期刊
JOURNAL OF PHARMACEUTICAL SCIENCES
卷 93, 期 7, 页码 1804-1814出版社
ELSEVIER SCIENCE INC
DOI: 10.1002/jps.20094
关键词
sustained release; biodegradable polymers; dexamethasone; X-ray powder diffraction; differential scanning calorimetry; particle size; preformulation parameter
资金
- NHLBI NIH HHS [HL 57234] Funding Source: Medline
Biodegradable nanoparticles formulated from poly(D,L-lactide-co-glycolide) (PLGA) and polylactide (PLA) polymers are being extensively investigated for various drug delivery applications.
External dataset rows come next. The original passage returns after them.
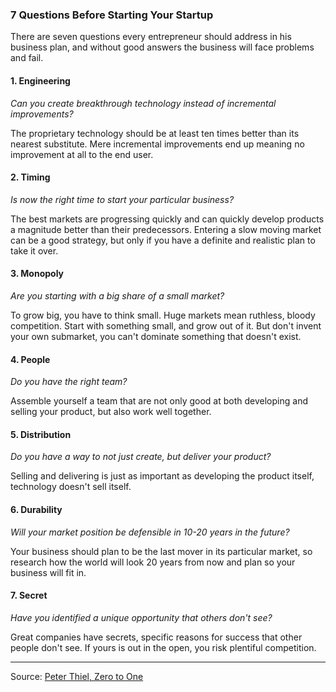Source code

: ### 7 Questions Before Starting Your Startup

There are seven questions every entrepreneur should address in his business plan, and without good answers the business will face problems and fail. 

#### 1. Engineering

*Can you create breakthrough technology instead of incremental improvements?*

The proprietary technology should be at least ten times better than its nearest substitute. Mere incremental improvements end up meaning no improvement at all to the end user.

#### 2. Timing 

*Is now the right time to start your particular business?*

The best markets are progressing quickly and can quickly develop products a magnitude better than their predecessors. Entering a slow moving market can be a good strategy, but only if you have a definite and realistic plan to take it over. 

#### 3. Monopoly

*Are you starting with a big share of a small market?*

To grow big, you have to think small. Huge markets mean ruthless, bloody competition. Start with something small, and grow out of it. But don't invent your own submarket, you can't dominate something that doesn't exist.

#### 4. People

*Do you have the right team?*

Assemble yourself a team that are not only good at both developing and selling your product, but also work well together.

#### 5. Distribution

*Do you have a way to not just create, but deliver your product?*

Selling and delivering is just as important as developing the product itself, technology doesn't sell itself.

#### 6. Durability

*Will your market position be defensible in 10-20 years in the future?*

Your business should plan to be the last mover in its particular market, so research how the world will look 20 years from now and plan so your business will fit in.

#### 7. Secret

*Have you identified a unique opportunity that others don't see?*

Great companies have secrets, specific reasons for success that other people don't see. If yours is out in the open, you risk plentiful competition.

---

Source: [Peter Thiel, Zero to One](https://www.amazon.com/Zero-One-Notes-Startups-Future/dp/0804139296/)
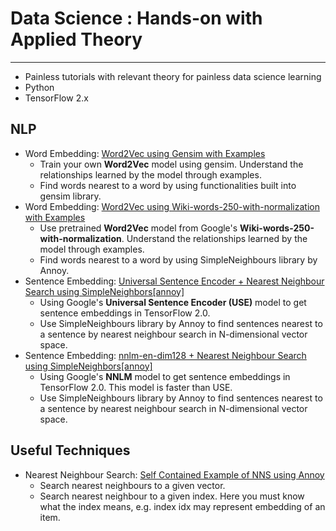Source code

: # Data Science : Hands-on with Applied Theory
---

- Painless tutorials with relevant theory for painless data science learning
- Python
- TensorFlow 2.x

## NLP
- Word Embedding: [Word2Vec using Gensim with Examples](https://github.com/silpara/data-science/blob/master/word2vec/Word2Vec%20using%20Gensim.ipynb)
  - Train your own **Word2Vec** model using gensim. Understand the relationships learned by the model through examples.
  - Find words nearest to a word by using functionalities built into gensim library.
- Word Embedding: [Word2Vec using Wiki-words-250-with-normalization with Examples](https://github.com/silpara/data-science/blob/master/word2vec-Wiki-words-250-with-normalization/word2vec-Wiki-words-250-with-normalization.ipynb)
  - Use pretrained **Word2Vec** model from Google's **Wiki-words-250-with-normalization**. Understand the relationships learned by the model through examples.
  - Find words nearest to a word by using SimpleNeighbours library by Annoy.
- Sentence Embedding: [Universal Sentence Encoder + Nearest Neighbour Search using SimpleNeighbors[annoy]](https://github.com/silpara/data-science/blob/master/universal-sentence-encoder/Universal%20Sentence%20Encoder%20%2B%20Nearest%20Neighbour%20Search%20using%20SimpleNeighbors%5Bannoy%5D.ipynb)
  - Using Google's **Universal Sentence Encoder (USE)** model to get sentence embeddings in TensorFlow 2.0. 
  - Use SimpleNeighbours library by Annoy to find sentences nearest to a sentence by nearest neighbour search in N-dimensional vector space.
- Sentence Embedding: [nnlm-en-dim128 + Nearest Neighbour Search using SimpleNeighbors[annoy]](https://github.com/silpara/data-science/blob/master/nnlm-en-dim128/nnlm-en-dim128%20%2B%20Nearest%20Neighbour%20Search%20using%20SimpleNeighbors%5Bannoy%5D.ipynb)
  - Using Google's **NNLM** model to get sentence embeddings in TensorFlow 2.0. This model is faster than USE.
  - Use SimpleNeighbours library by Annoy to find sentences nearest to a sentence by nearest neighbour search in N-dimensional vector space.
  
## Useful Techniques
- Nearest Neighbour Search: [Self Contained Example of NNS using Annoy](https://github.com/silpara/data-science/blob/master/nearest-neighbour-search/self_contained_annoy_example.ipynb)
  - Search nearest neighbours to a given vector.
  - Search nearest neighbour to a given index. Here you must know what the index means, e.g. index idx may represent embedding of an item.

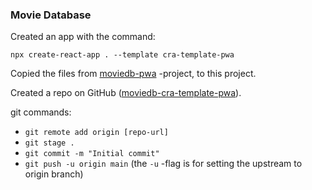 ### Movie Database

Created an app with the command:

`npx create-react-app . --template cra-template-pwa`

Copied the files from [moviedb-pwa](https://github.com/bqardi/moviedb-pwa) -project, to this project.

Created a repo on GitHub ([moviedb-cra-template-pwa](https://github.com/bqardi/moviedb-cra-template-pwa)).

git commands:
- `git remote add origin [repo-url]`
- `git stage .`
- `git commit -m "Initial commit"`
- `git push -u origin main` (the `-u` -flag is for setting  the upstream to origin branch)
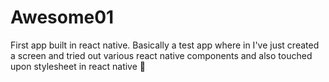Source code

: # Awesome01

First app built in react native. Basically a test app where in I've just created a screen and tried out various react native components and also touched upon stylesheet in react native 📱
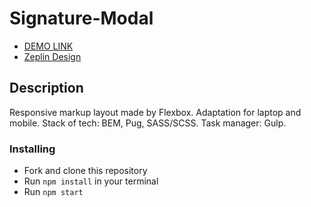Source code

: # Signature-Modal

- [DEMO LINK](https://kerpichonka.github.io/signature-modal/)
- [Zeplin Design](https://app.zeplin.io/project/5e28400081e24195b7eba37c/screen/6033ab4137b9f319723ca814)

## Description

Responsive markup layout made by Flexbox. Adaptation for laptop and mobile.
Stack of tech: BEM, Pug, SASS/SCSS.
Task manager: Gulp.

### Installing
* Fork and clone this repository
* Run `npm install` in your terminal
* Run `npm start`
In this study, we hypothesize that the solid-state solubility of hydrophobic drugs in polymers could influence their encapsulation and release from nanoparticles. Dexamethasone and flutamide were used as model hydrophobic drugs. A simple, semiquantitative method based on drug-polymer phase separation was developed to determine the solid-state drug-polymer solubility. Nanoparticles using PLGA/PLA polymers were formulated using an emulsion-solvent evaporation technique, and were characterized for size, drug loading, and in vitro release. X-ray powder diffraction (XRD) and differential scanning calorimetry (DSC) were used to determine the physical state of the encapsulated drug. Results demonstrated that the solid-state drug-polymer solubility depends on the polymer composition, molecular weight, and end-functional groups (ester or carboxyl) in polymer chains. Higher solid-state drug-polymer solubility resulted in higher drug encapsulation in nanoparticles, but followed an inverse correlation with the percent cumulative drug released. The XRD and DSC analyses demonstrated that the drug encapsulated in nanoparticles was present in the form of a molecular dispersion (dissolved state) in the polymer, whereas in microparticles, the drug was present in both molecular dispersion and crystalline forms. In conclusion, the solid-state drug-polymer solubility affects the nanoparticle characteristics, and thus could be used as an important preformulation parameter. (C) 2004 Wiley-Liss, Inc. and the American Pharmacists Association.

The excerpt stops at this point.